Now consider a deterministic linear search algorithm, which we refer to as \(\text{DETERMINISTIC-SEARCH}\). Specifically, the algorithm searches \(A\) for \(x\) in order, considering \(A[1], A[2], A[3], \ldots, A[n]\) until either it finds \(A[i] = x\) or it reaches the end of the array. Assume that possible permutations of the input array are equally likely.

e. Suppose that there is exactly one index \(i\) such that \(A[i] = x\). What is the average-case running time of \(\text{DETERMINISTIC-SEARCH}\)? What is the worst-case running time of \(\text{DETERMINISTIC-SEARCH}\)?

f. Generalizing your solution to part (e), suppose that there are \(k \ge 1\) indices \(i\) such that \(A[i] = x\). What is the average-case running time of \(\text{DETERMINISTIC-SEARCH}\)? What is the worst-case running time of \(\text{DETERMINISTIC-SEARCH}\)? Your answer should be a function of \(n\) and \(k\).

g. Suppose that there are no indices \(i\) such that \(A[i] = x\). What is the average-case running time of \(\text{DETERMINISTIC-SEARCH}\)? What is the worst-case running time of \(\text{DETERMINISTIC-SEARCH}\)?

Finally, consider a randomized algorithm \(\text{SCRAMBLE-SEARCH}\) that works by first randomly permuting the input array and then running the deterministic linear search given above on the resulting permuting array.

h. Letting \(k\) be the number of indices \(i\) such that \(A[i] = x\), give the worst-case and expected running time of \(\text{SCRAMBLE-SEARCH}\) for the cases in which \(k = 0\) and \(k = 1\). Generalizing your solution to handle the case in which \(k \ge 1\).

i. Which of the three searching algorithms would you use? Explain your answer.

a.

C++
1
2
3
4
5
6
7
8
9
RANDOM-SEARCH(x, A, n)
    v = Ø
    while |Ø| != n
        i = RANDOM(1, n)
        if A[i] = x
            return i
        else
            v = v  i
    return NIL

\(v\) can be implemented in multiple ways: a hash table, a tree or a bitmap. The last one would probabily perform best and consume the least space.

b. \(\text{RANDOM-SEARCH}\) is well-modelled by Bernoulli trials. The expected number of picks is \(n\).

c. In similar fashion, the expected number of picks is \(n / k\).

d.
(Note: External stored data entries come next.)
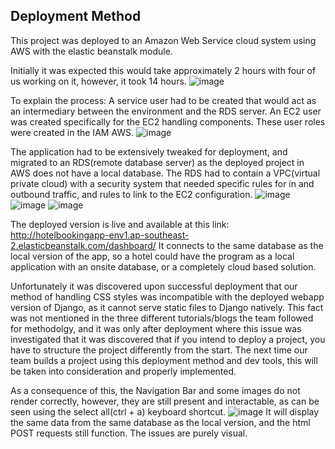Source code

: ## Deployment Method
This project was deployed to an Amazon Web Service cloud system using AWS with the elastic beanstalk module.

Initially it was expected this would take approximately 2 hours with four of us working on it, however, it took 14 hours.
![image](https://github.com/JacobMadeley/cp3407-project-v2024/assets/110138379/0de52a39-40d1-48d6-8664-e12fb0f164dd)

To explain the process:
A service user had to be created that would act as an intermediary between the environment and the RDS server.
An EC2 user was created specifically for the EC2 handling components.
These user roles were created in the IAM AWS.
![image](https://github.com/JacobMadeley/cp3407-project-v2024/assets/110138379/06e39531-6e0d-4759-ade5-e26520fc7470)

The application had to be extensively tweaked for deployment, and migrated to an RDS(remote database server) as the deployed project in AWS does not have a local database.
The RDS had to contain a VPC(virtual private cloud) with a security system that needed specific rules for in and outbound traffic, and rules to link to the EC2 configuration.
![image](https://github.com/JacobMadeley/cp3407-project-v2024/assets/110138379/8c28c037-ccf9-46ff-8bd7-7181c5b756c4)
![image](https://github.com/JacobMadeley/cp3407-project-v2024/assets/110138379/cfbafe64-ec69-45a6-aea9-3b20bea80a04)
![image](https://github.com/JacobMadeley/cp3407-project-v2024/assets/110138379/ddbb9367-2dd4-4c48-9746-f689af2d9316)

The deployed version is live and available at this link:
http://hotelbookingapp-env1.ap-southeast-2.elasticbeanstalk.com/dashboard/
It connects to the same database as the local version of the app, so a hotel could have the program as a local application with an onsite database, or a completely cloud based solution.

Unfortunately it was discovered upon successful deployment that our method of handling CSS styles was incompatible with the deployed webapp version of Django, as it cannot serve static files to Django natively.
This fact was not mentioned in the three different tutorials/blogs the team followed for methodolgy, and it was only after deployment where this issue was investigated that it was discovered that if you intend to deploy a project, you have to structure the project differently from the start.
The next time our team builds a project using this deployment method and dev tools, this will be taken into consideration and properly implemented.

As a consequence of this, the Navigation Bar and some images do not render correctly, however, they are still present and interactable, as can be seen using the select all(ctrl + a) keyboard shortcut.
![image](https://github.com/JacobMadeley/cp3407-project-v2024/assets/110138379/bce2d491-8c6a-4213-834f-0331e9aa3f83)
It will display the same data from the same database as the local version, and the html POST requests still function. The issues are purely visual.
This is modelled by the balls and bins problem, explored in section 5.4.2. The answer is \(n(\ln n + O(1))\).

e. The worst-case running time is \(n\). The average-case is \((n + 1) / 2\) (obviously).
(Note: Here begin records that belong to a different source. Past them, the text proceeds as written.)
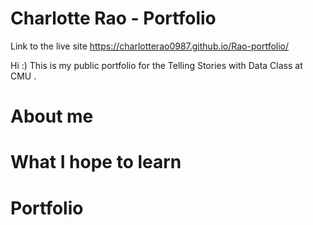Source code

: # Charlotte Rao - Portfolio
Link to the live site https://charlotterao0987.github.io/Rao-portfolio/

Hi :) This is my public portfolio for the Telling Stories with Data Class at CMU . 

# About me


# What I hope to learn

# Portfolio
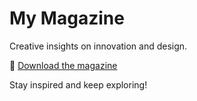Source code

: # My Magazine

Creative insights on innovation and design.

📄 [Download the magazine](./MyMagazine.pdf)

Stay inspired and keep exploring!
f. The worst-case running time is \(n - k + 1\). The average-case running time is \((n + 1) / (k + 1)\). Let \(X_i\) be an indicator random variable that the \(i\)th element is a match. \(\Pr\\{X_i\\} = 1 / (k + 1)\). Let \(Y\) be an indicator random variable that we have found a match after the first \(n - k + 1\) elements (\(\Pr\\{Y\\} = 1\)). Thus,

\[ \begin{aligned} \text E[X] & = \text E[X_1 + X_2 + \ldots + X_{n - k} + Y] \\\\ & = 1 + \sum_{i = 1}^{n - k}\text E[X_i] = 1 + \frac{n - k}{k + 1} \\\\ & = \frac{n + 1}{k + 1}. \end{aligned} \]
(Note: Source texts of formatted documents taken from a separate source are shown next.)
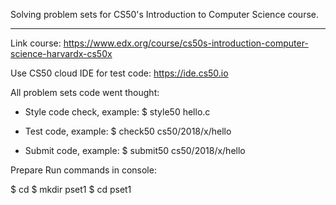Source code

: Solving problem sets for CS50's Introduction to Computer Science course.
<hr>

Link course: https://www.edx.org/course/cs50s-introduction-computer-science-harvardx-cs50x

Use CS50 cloud IDE for test code: https://ide.cs50.io

All problem sets code went thought:

- Style code check, example: $ style50 hello.c

- Test code, example: $ check50 cs50/2018/x/hello

- Submit code, example: $ submit50 cs50/2018/x/hello


Prepare
Run commands in console:

$ cd
$ mkdir pset1
$ cd pset1
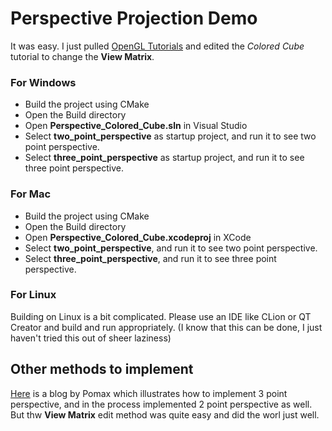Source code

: # Perspective Projection Demo

It was easy. I just pulled [OpenGL Tutorials](https://github.com/opengl-tutorials/ogl) and edited the *Colored Cube* tutorial to change the **View Matrix**.

### For Windows
- Build the project using CMake
- Open the Build directory
- Open **Perspective_Colored_Cube.sln** in Visual Studio
- Select **two_point_perspective** as startup project, and run it to see two point perspective.
- Select **three_point_perspective** as startup project, and run it to see three point perspective.

### For Mac
- Build the project using CMake
- Open the Build directory
- Open **Perspective_Colored_Cube.xcodeproj** in XCode
- Select **two_point_perspective**, and run it to see two point perspective.
- Select **three_point_perspective**, and run it to see three point perspective.

### For Linux

Building on Linux is a bit complicated. Please use an IDE like CLion or QT Creator and build and run appropriately. (I know that this can be done, I just haven't tried this out of sheer laziness)

## Other methods to implement

[Here][def] is a blog by Pomax which illustrates how to implement 3 point perspective, and in the process implemented 2 point perspective as well. But thw **View Matrix** edit method was quite easy and did the worl just well.

[def]: https://pomax.github.io/three-point-perspective/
g. Both the worst-case and average case is \(n\).

h. It's the same as \(\text{DETERMINISTIC-SEARCH}\), only we replace "average-case" with "expected".

i. Definitelly \(\text{DETERMINISTIC-SEARCH}\). \(\text{SCRAMBLE-SEARCH}\) gives better expected results, but for the cost of randomly permuting the array, which is a linear operation. In the same time we could have scanned the full array and reported a result.